L1 is looped in reverse into L3, so one would expect the apparent power to be the same for L1 and L3. And it seems to be the case. The total apparent power (over all phases) also come out at what is probably noise, or could be the draw of the meter itself (which is actually from L2, the meter powers itself from L2). Nothing obviously wrong here.
In any case, it seems like we can enhance the EM24 and the ET112. The ET340 will again be the lesser of the meters.
The only real reason to have an ET340 is because it can measure reverse energy per phase. The EM24 only has one reverse energy counter for the total of all three phases. For all other uses… the ET340 is simply an inferior meter compared to the others. It is less expensive though… to there is that
@warwickchapman , if you want to play around a bit, here is my modbusrtu.py script that you can use on any linux machine with pyserial and pymodbus installed.
You can call it with arguments like this: python3 modbusrtu.py /dev/ttyUSB0 read 0xB 1
And that will return the meter type (71 means EM24, 120 means ET112, etc). And then you can use the protocol documentation for each meter to see what can be queried.
@warwickchapman , what platform do you need, CCGX, Venus-GX or Cerbo? I have to move on to something else now.
import sys
from pymodbus.client.sync import ModbusSerialClient as ModbusClient
from pymodbus.pdu import ExceptionResponse
def main():
if len(sys.argv) < 5:
print ("Usage: {} port read|write register count")
return
modbus = ModbusClient(method='rtu', port=sys.argv[1], baudrate=9600, timeout=1)
if not modbus.connect():
logger.error("Cannot connect to modbus")
return
action = sys.argv[2]
if action not in ("read", "write"):
print ("Read or Write?")
return
register = sys.argv[3]
if register.startswith('0x'):
register = int(register, 16)
else:
register = int(register)
count = int(sys.argv[4])
if action == "read":
r = modbus.read_holding_registers(register, count, unit=1)

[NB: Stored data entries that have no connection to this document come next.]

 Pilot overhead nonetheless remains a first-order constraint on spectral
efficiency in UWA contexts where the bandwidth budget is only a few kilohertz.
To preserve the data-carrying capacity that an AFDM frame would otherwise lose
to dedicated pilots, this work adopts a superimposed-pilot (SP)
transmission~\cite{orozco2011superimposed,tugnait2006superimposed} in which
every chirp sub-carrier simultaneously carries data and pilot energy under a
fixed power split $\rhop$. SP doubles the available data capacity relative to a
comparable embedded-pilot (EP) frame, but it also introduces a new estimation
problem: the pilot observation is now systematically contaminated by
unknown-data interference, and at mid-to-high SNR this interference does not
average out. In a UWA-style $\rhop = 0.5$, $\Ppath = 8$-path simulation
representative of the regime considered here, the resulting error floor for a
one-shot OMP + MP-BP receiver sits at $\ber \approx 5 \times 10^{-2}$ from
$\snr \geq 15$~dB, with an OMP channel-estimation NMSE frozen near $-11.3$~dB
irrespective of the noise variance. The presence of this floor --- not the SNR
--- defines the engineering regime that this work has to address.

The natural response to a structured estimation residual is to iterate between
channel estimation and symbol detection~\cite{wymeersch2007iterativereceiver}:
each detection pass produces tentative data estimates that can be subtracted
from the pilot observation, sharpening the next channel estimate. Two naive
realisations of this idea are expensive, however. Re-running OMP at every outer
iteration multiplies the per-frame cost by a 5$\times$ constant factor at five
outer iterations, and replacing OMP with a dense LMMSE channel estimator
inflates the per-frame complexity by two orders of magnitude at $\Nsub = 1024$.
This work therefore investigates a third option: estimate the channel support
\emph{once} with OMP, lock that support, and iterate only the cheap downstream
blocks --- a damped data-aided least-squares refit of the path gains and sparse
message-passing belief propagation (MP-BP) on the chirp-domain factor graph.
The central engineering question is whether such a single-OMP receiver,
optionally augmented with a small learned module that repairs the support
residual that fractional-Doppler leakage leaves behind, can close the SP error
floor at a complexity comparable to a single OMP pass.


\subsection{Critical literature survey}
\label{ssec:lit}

if isinstance(r, ExceptionResponse):
print (r)
else:
print (r.registers)
total = 0
for _ in reversed(r.registers):
total <<= 16
total |= _
print ("{} (0x{:X})".format(total, total))
elif action == "write":
v = int(sys.argv[5])
payload = []
while v > 0:
payload.append(v & 0xFFFF)
v >>=16
while len(payload) < count:
payload.append(0)
print ("Writing {} to register {:X}".format(payload, register))
if len(payload) > 1:
r = modbus.write_registers(register, payload, unit=1)
else:
r = modbus.write_register(register, payload[0], unit=1)
print (r)
main()
Is this reverse looping the currents not messing things up?
From what I understand, 1 meter calculates single phase totals then adds them up and the other gives the 3 phase total.
The difference between vector summation and magnitude summation may be tripping you up.
Aaaah! And that is indeed the very same thing the ET340 gets wrong when it sums total energy. It simply sums the individual phase energy counters instead of the total. I’m sticking with the idea to not enhance the ET340 then.
I don’t know.
I think they both should be OK on a single-phase basis. Theoretically a 3 phase total basis as well. When you start back-feeding single-phase currents through other phases in anti-phase, in some sort of bastardized 2 phase arrangement, I see anomalies.
Just stick with the recommended 1 ph and 3 ph configurations, instead of trying to overthink it.